Dataset entries
———

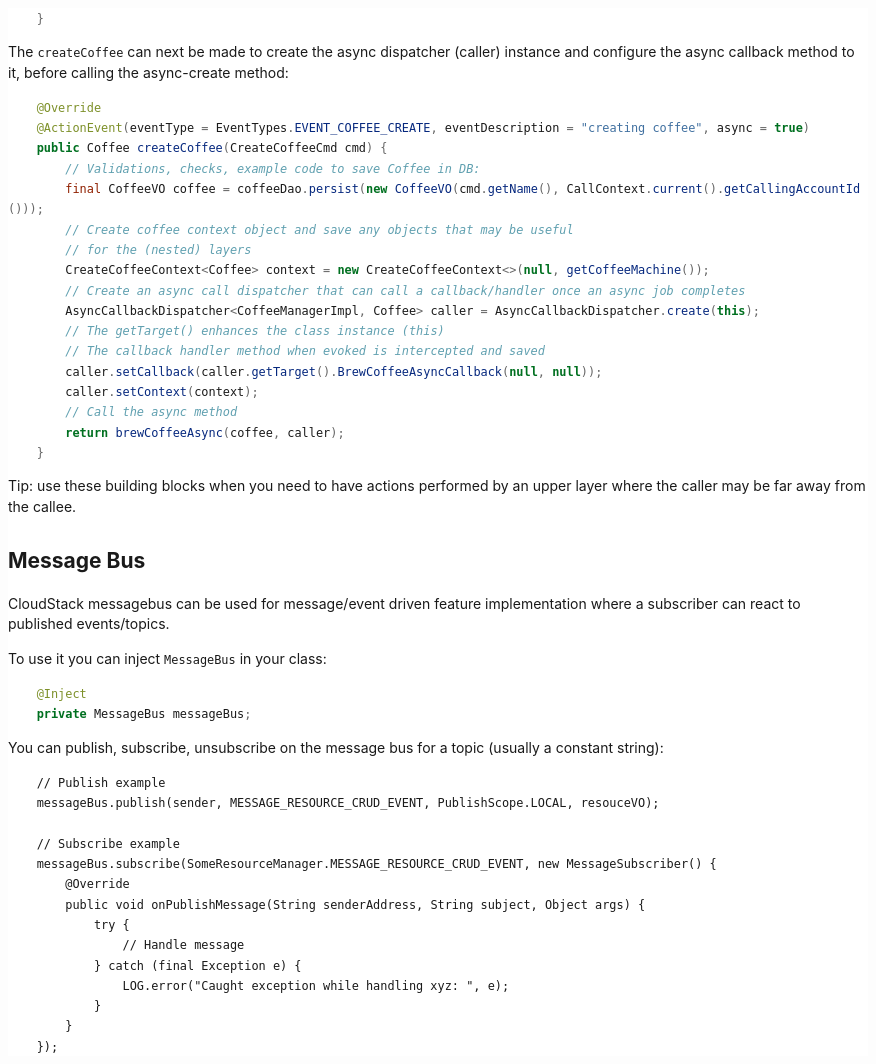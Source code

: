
 ```java
    }

```

The `createCoffee` can next be made to create the async dispatcher (caller)
instance and configure the async callback method to it, before calling the
async-create method:

```java
    @Override
    @ActionEvent(eventType = EventTypes.EVENT_COFFEE_CREATE, eventDescription = "creating coffee", async = true)
    public Coffee createCoffee(CreateCoffeeCmd cmd) {
        // Validations, checks, example code to save Coffee in DB:
        final CoffeeVO coffee = coffeeDao.persist(new CoffeeVO(cmd.getName(), CallContext.current().getCallingAccountId()));
        // Create coffee context object and save any objects that may be useful
        // for the (nested) layers
        CreateCoffeeContext<Coffee> context = new CreateCoffeeContext<>(null, getCoffeeMachine());
        // Create an async call dispatcher that can call a callback/handler once an async job completes
        AsyncCallbackDispatcher<CoffeeManagerImpl, Coffee> caller = AsyncCallbackDispatcher.create(this);
        // The getTarget() enhances the class instance (this)
        // The callback handler method when evoked is intercepted and saved
        caller.setCallback(caller.getTarget().BrewCoffeeAsyncCallback(null, null));
        caller.setContext(context);
        // Call the async method
        return brewCoffeeAsync(coffee, caller);
    }
```

Tip: use these building blocks when you need to have actions performed by an
upper layer where the caller may be far away from the callee.

## Message Bus

CloudStack messagebus can be used for message/event driven feature
implementation where a subscriber can react to published events/topics.

To use it you can inject `MessageBus` in your class:

```java
    @Inject
    private MessageBus messageBus;
```

You can publish, subscribe, unsubscribe on the message bus for a topic (usually
a constant string):

```
    // Publish example
    messageBus.publish(sender, MESSAGE_RESOURCE_CRUD_EVENT, PublishScope.LOCAL, resouceVO);

    // Subscribe example
    messageBus.subscribe(SomeResourceManager.MESSAGE_RESOURCE_CRUD_EVENT, new MessageSubscriber() {
        @Override
        public void onPublishMessage(String senderAddress, String subject, Object args) {
            try {
                // Handle message
            } catch (final Exception e) {
                LOG.error("Caught exception while handling xyz: ", e);
            }
        }
    });
```

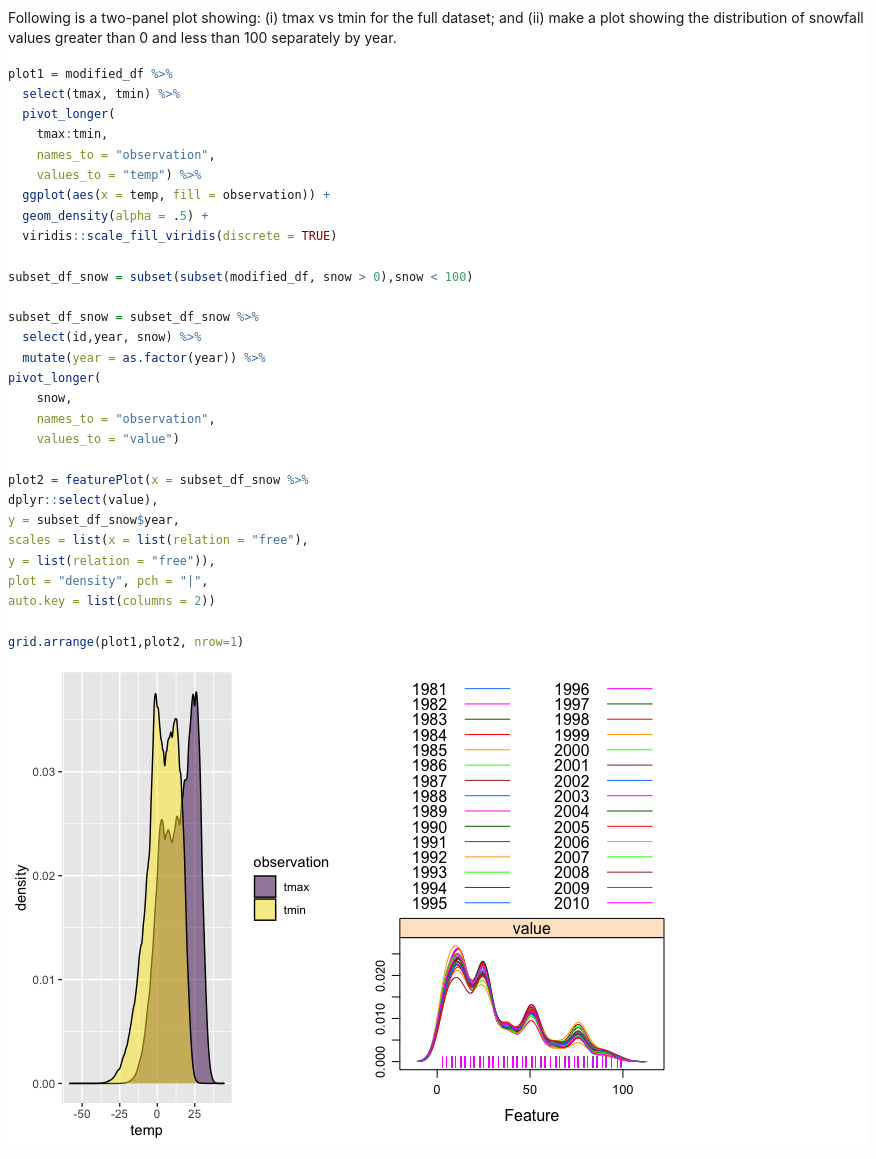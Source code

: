 Following is a two-panel plot showing: (i) tmax vs tmin for the full
dataset; and (ii) make a plot showing the distribution of snowfall
values greater than 0 and less than 100 separately by year.

``` r
plot1 = modified_df %>%
  select(tmax, tmin) %>% 
  pivot_longer(
    tmax:tmin,
    names_to = "observation", 
    values_to = "temp") %>% 
  ggplot(aes(x = temp, fill = observation)) +
  geom_density(alpha = .5) +
  viridis::scale_fill_viridis(discrete = TRUE)

subset_df_snow = subset(subset(modified_df, snow > 0),snow < 100)

subset_df_snow = subset_df_snow %>%
  select(id,year, snow) %>% 
  mutate(year = as.factor(year)) %>% 
pivot_longer(
    snow,
    names_to = "observation", 
    values_to = "value") 

plot2 = featurePlot(x = subset_df_snow %>%
dplyr::select(value),
y = subset_df_snow$year,
scales = list(x = list(relation = "free"),
y = list(relation = "free")),
plot = "density", pch = "|",
auto.key = list(columns = 2))

grid.arrange(plot1,plot2, nrow=1)
```

![](hw3_files/figure-gfm/unnamed-chunk-16-1.png)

———

Task to carry out -
Transcribe every record above in full. Pictures stay out of the copy.

Final answer -
Source code

:
 ```java
    }

```

The `createCoffee` can next be made to create the async dispatcher (caller)
instance and configure the async callback method to it, before calling the
async-create method:

```java
    @Override
    @ActionEvent(eventType = EventTypes.EVENT_COFFEE_CREATE, eventDescription = "creating coffee", async = true)
    public Coffee createCoffee(CreateCoffeeCmd cmd) {
        // Validations, checks, example code to save Coffee in DB:
        final CoffeeVO coffee = coffeeDao.persist(new CoffeeVO(cmd.getName(), CallContext.current().getCallingAccountId()));
        // Create coffee context object and save any objects that may be useful
        // for the (nested) layers
        CreateCoffeeContext<Coffee> context = new CreateCoffeeContext<>(null, getCoffeeMachine());
        // Create an async call dispatcher that can call a callback/handler once an async job completes
        AsyncCallbackDispatcher<CoffeeManagerImpl, Coffee> caller = AsyncCallbackDispatcher.create(this);
        // The getTarget() enhances the class instance (this)
        // The callback handler method when evoked is intercepted and saved
        caller.setCallback(caller.getTarget().BrewCoffeeAsyncCallback(null, null));
        caller.setContext(context);
        // Call the async method
        return brewCoffeeAsync(coffee, caller);
    }
```

Tip: use these building blocks when you need to have actions performed by an
upper layer where the caller may be far away from the callee.

## Message Bus

CloudStack messagebus can be used for message/event driven feature
implementation where a subscriber can react to published events/topics.

To use it you can inject `MessageBus` in your class:

```java
    @Inject
    private MessageBus messageBus;
```

You can publish, subscribe, unsubscribe on the message bus for a topic (usually
a constant string):

```
    // Publish example
    messageBus.publish(sender, MESSAGE_RESOURCE_CRUD_EVENT, PublishScope.LOCAL, resouceVO);

    // Subscribe example
    messageBus.subscribe(SomeResourceManager.MESSAGE_RESOURCE_CRUD_EVENT, new MessageSubscriber() {
        @Override
        public void onPublishMessage(String senderAddress, String subject, Object args) {
            try {
                // Handle message
            } catch (final Exception e) {
                LOG.error("Caught exception while handling xyz: ", e);
            }
        }
    });
```

Source code

: Following is a two-panel plot showing: (i) tmax vs tmin for the full
dataset; and (ii) make a plot showing the distribution of snowfall
values greater than 0 and less than 100 separately by year.

``` r
plot1 = modified_df %>%
  select(tmax, tmin) %>% 
  pivot_longer(
    tmax:tmin,
    names_to = "observation", 
    values_to = "temp") %>% 
  ggplot(aes(x = temp, fill = observation)) +
  geom_density(alpha = .5) +
  viridis::scale_fill_viridis(discrete = TRUE)

subset_df_snow = subset(subset(modified_df, snow > 0),snow < 100)

subset_df_snow = subset_df_snow %>%
  select(id,year, snow) %>% 
  mutate(year = as.factor(year)) %>% 
pivot_longer(
    snow,
    names_to = "observation", 
    values_to = "value") 

plot2 = featurePlot(x = subset_df_snow %>%
dplyr::select(value),
y = subset_df_snow$year,
scales = list(x = list(relation = "free"),
y = list(relation = "free")),
plot = "density", pch = "|",
auto.key = list(columns = 2))

grid.arrange(plot1,plot2, nrow=1)
```

![](hw3_files/figure-gfm/unnamed-chunk-16-1.png)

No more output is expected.